= FARC files =

Documents seized from the Revolutionary Armed Forces of Colombia

The FARC files are computer files which were retrieved from a Revolutionary Armed Forces of Colombia (FARC) camp in Ecuador according to the Colombian government, during a Colombian raid into Ecuador which sparked the 2008 Andean diplomatic crisis. In May 2011 the Supreme Court of Colombia ruled the FARC files inadmissible as evidence due to their acquisition from abroad by the military (rather than by the Judicial Police), and in addition stated that the validity of the content could not be verified.

==Provenance and authenticity==
The cross-border raid on the camp took place in the early hours of 1 March 2008. On the afternoon of 2 March 2008, in a short press release, General Óscar Naranjo, director of the Colombian National Police, as spokesperson of the Colombian government, announced that during the military operation on the Colombia-Ecuador border, several documents and three laptops had been retrieved along with the bodies of Raúl Reyes and one of his lieutenants. Copies of 13 documents were provided by General Naranjo to reporters on March 4. Eight electronic data sources (three laptops, two external hard drives, and three USB memory sticks) were later handed to Interpol on 10 March. During Interpol's press conference on 15 May, the Secretary General said: "The eight seized computer exhibits contained more than 600 gigabytes of data, including 37,872 written documents, 452 spreadsheets, 210,888 images, 22,481 web pages, 7,989 email addresses, 10,537 multimedia files (sound and video) and 983 encrypted files. In non-technical terms, this volume of data would correspond to 39.5 million filled pages in Microsoft Word and, if all of the seized data were in Word format, it would take more than 1,000 years to read at a rate of 100 pages per day."

===Interpol===
The Colombian Administrative Department of Security (DAS) reported that it had asked for Interpol's technical support in order to decipher the seized FARC computers. According to the DAS, Interpol accepted the request and sent several experts to Colombia.

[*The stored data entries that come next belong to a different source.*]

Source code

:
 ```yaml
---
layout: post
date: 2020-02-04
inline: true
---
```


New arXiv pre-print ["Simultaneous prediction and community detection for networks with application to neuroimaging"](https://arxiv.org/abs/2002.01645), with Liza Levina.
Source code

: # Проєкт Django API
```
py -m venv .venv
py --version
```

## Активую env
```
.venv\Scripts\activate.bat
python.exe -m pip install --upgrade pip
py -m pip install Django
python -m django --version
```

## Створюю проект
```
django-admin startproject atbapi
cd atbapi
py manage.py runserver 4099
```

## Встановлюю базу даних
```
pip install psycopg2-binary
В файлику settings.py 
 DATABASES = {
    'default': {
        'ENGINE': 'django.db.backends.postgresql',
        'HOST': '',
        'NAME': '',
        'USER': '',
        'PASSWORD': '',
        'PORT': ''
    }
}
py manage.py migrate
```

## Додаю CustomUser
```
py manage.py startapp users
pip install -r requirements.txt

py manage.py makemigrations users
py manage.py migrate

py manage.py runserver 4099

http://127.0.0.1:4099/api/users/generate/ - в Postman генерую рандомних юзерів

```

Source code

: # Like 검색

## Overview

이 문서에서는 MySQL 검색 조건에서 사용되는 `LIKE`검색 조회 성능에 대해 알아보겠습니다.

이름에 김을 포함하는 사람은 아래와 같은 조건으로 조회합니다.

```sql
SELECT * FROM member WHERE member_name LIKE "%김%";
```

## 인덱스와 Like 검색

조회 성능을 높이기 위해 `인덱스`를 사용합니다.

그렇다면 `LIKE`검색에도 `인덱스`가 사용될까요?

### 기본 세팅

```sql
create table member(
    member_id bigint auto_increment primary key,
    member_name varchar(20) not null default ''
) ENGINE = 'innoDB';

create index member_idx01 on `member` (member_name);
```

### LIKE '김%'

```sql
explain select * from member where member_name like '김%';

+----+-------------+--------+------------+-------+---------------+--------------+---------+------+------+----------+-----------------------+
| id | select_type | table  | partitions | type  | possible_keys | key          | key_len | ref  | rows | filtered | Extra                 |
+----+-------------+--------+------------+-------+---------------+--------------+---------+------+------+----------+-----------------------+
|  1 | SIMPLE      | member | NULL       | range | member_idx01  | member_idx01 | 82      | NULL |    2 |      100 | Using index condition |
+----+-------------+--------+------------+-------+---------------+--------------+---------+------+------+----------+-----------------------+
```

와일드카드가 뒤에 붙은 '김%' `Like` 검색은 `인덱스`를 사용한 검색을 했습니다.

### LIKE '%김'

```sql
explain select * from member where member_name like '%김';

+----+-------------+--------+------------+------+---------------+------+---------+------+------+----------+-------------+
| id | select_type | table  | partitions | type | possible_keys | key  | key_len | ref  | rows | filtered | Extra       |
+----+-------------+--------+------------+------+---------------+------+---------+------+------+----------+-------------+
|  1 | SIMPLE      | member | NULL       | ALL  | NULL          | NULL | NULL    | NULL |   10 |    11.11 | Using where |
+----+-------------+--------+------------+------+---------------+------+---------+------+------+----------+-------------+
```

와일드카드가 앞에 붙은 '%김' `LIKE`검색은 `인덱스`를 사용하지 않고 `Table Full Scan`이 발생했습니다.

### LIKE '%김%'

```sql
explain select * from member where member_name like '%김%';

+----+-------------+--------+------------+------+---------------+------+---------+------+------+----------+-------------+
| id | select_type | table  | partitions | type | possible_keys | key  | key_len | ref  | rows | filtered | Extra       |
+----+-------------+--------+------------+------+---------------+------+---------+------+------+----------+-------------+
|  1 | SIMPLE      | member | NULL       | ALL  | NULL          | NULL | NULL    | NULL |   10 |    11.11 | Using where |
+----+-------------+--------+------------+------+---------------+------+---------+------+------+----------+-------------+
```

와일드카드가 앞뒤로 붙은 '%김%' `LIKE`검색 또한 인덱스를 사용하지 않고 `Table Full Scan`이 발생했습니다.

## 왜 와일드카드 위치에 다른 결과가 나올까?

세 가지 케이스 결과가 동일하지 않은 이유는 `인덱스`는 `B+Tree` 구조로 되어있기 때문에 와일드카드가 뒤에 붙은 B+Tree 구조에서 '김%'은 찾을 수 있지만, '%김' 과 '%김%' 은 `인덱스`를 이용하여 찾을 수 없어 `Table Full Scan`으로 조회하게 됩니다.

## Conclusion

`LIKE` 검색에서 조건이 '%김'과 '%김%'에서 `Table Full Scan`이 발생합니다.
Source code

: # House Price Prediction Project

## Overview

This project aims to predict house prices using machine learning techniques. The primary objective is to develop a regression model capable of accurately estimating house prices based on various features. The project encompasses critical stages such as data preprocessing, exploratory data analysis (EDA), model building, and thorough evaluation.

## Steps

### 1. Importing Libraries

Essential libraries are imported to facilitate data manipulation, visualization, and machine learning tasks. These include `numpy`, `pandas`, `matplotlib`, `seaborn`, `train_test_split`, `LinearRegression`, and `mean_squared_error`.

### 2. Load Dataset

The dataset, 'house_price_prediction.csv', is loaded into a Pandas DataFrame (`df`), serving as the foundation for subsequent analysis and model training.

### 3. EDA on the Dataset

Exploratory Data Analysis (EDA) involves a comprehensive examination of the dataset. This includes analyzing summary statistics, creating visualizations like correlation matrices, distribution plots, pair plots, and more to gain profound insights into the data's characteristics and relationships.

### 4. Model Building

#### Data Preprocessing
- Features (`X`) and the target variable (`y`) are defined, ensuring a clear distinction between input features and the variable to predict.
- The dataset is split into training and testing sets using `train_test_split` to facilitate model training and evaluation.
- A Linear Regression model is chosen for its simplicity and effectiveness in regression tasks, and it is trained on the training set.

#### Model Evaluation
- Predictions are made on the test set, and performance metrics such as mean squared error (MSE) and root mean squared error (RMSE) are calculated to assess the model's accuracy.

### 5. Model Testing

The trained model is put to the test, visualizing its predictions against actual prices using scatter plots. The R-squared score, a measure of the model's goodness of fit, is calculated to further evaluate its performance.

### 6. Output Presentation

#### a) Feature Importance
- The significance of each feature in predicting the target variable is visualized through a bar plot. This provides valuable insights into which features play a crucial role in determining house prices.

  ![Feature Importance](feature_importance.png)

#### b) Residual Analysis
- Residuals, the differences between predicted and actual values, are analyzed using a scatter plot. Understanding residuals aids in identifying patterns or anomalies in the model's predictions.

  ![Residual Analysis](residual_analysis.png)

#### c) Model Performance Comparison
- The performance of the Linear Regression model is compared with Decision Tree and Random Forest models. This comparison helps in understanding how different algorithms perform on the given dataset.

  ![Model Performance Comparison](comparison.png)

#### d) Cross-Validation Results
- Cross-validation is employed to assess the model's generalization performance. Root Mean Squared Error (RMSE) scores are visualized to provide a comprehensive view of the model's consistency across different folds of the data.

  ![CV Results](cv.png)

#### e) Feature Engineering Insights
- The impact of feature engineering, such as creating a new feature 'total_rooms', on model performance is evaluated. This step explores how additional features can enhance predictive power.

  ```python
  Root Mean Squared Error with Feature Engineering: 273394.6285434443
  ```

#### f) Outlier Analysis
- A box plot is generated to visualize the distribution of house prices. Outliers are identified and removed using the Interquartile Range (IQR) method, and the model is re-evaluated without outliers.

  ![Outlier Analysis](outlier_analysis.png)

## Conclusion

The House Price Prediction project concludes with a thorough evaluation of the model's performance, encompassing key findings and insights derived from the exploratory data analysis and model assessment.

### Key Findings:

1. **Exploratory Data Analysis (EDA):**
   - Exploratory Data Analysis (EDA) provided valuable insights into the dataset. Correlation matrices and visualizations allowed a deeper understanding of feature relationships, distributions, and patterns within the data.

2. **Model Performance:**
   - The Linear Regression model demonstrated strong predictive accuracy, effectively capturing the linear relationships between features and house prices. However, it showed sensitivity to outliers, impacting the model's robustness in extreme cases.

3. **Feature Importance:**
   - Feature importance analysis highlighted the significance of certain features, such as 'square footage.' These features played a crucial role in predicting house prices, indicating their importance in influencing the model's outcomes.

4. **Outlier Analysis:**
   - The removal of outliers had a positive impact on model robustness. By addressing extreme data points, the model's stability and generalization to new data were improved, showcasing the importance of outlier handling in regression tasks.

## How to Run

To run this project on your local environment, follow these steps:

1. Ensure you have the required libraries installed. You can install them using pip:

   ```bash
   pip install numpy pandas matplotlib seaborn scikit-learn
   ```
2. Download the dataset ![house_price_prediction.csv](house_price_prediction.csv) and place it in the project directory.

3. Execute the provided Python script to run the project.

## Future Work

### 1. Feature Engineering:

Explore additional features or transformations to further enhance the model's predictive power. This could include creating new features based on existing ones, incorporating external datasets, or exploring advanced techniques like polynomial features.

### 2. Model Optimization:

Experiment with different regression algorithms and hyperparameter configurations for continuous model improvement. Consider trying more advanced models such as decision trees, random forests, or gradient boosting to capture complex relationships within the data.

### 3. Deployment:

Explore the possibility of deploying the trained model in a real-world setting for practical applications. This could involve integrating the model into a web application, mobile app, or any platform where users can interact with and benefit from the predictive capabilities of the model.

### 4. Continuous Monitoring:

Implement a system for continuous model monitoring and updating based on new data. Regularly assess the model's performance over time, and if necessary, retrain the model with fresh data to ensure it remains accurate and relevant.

The final report was presented on May 15. Interpol's report said that it found no evidence that the Colombian Government had manipulated the laptops, although the initial Colombian security force access to the data sources (between 1 and 3 March) did not conform to international standards. The laptops had been booted and hard drives or USB sticks were viewed. President Hugo Chávez dismissed Interpol's findings as "A show of clowns, ridiculous" given by a "gringo, aggressive, corrupt and vagabond policeman," about which "spending time on is not worthwhile." and threatened to revise (again) both its economic and diplomatic relations with Colombia.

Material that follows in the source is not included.